Repeat the data below with no changes.

(Beginning of DATA SHOWN)

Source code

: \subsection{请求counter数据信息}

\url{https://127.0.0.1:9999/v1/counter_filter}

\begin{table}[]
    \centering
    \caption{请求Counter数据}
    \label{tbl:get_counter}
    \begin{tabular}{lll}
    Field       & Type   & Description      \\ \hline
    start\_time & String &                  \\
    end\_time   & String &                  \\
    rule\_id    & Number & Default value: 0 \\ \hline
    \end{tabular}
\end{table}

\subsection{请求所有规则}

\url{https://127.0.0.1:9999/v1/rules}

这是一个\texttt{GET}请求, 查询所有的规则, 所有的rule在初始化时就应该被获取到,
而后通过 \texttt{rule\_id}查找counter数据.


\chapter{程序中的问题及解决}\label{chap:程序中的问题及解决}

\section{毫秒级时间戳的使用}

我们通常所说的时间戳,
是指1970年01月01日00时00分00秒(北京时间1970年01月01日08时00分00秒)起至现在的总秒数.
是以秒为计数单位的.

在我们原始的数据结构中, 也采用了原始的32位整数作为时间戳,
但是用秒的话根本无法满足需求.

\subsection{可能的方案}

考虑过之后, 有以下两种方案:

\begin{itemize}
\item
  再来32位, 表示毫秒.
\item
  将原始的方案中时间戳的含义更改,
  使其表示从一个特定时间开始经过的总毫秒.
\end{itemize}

(End of DATA SHOWN)

RESPONSE TO THE EXERCISE:
Source code

: \subsection{请求counter数据信息}

\url{https://127.0.0.1:9999/v1/counter_filter}

\begin{table}[]
    \centering
    \caption{请求Counter数据}
    \label{tbl:get_counter}
    \begin{tabular}{lll}
    Field       & Type   & Description      \\ \hline
    start\_time & String &                  \\
    end\_time   & String &                  \\
    rule\_id    & Number & Default value: 0 \\ \hline
    \end{tabular}
\end{table}

\subsection{请求所有规则}

\url{https://127.0.0.1:9999/v1/rules}

这是一个\texttt{GET}请求, 查询所有的规则, 所有的rule在初始化时就应该被获取到,
而后通过 \texttt{rule\_id}查找counter数据.


\chapter{程序中的问题及解决}\label{chap:程序中的问题及解决}

\section{毫秒级时间戳的使用}

我们通常所说的时间戳,
是指1970年01月01日00时00分00秒(北京时间1970年01月01日08时00分00秒)起至现在的总秒数.
是以秒为计数单位的.

在我们原始的数据结构中, 也采用了原始的32位整数作为时间戳,
但是用秒的话根本无法满足需求.

\subsection{可能的方案}

考虑过之后, 有以下两种方案:

\begin{itemize}
\item
  再来32位, 表示毫秒.
\item
  将原始的方案中时间戳的含义更改,
  使其表示从一个特定时间开始经过的总毫秒.
\end{itemize}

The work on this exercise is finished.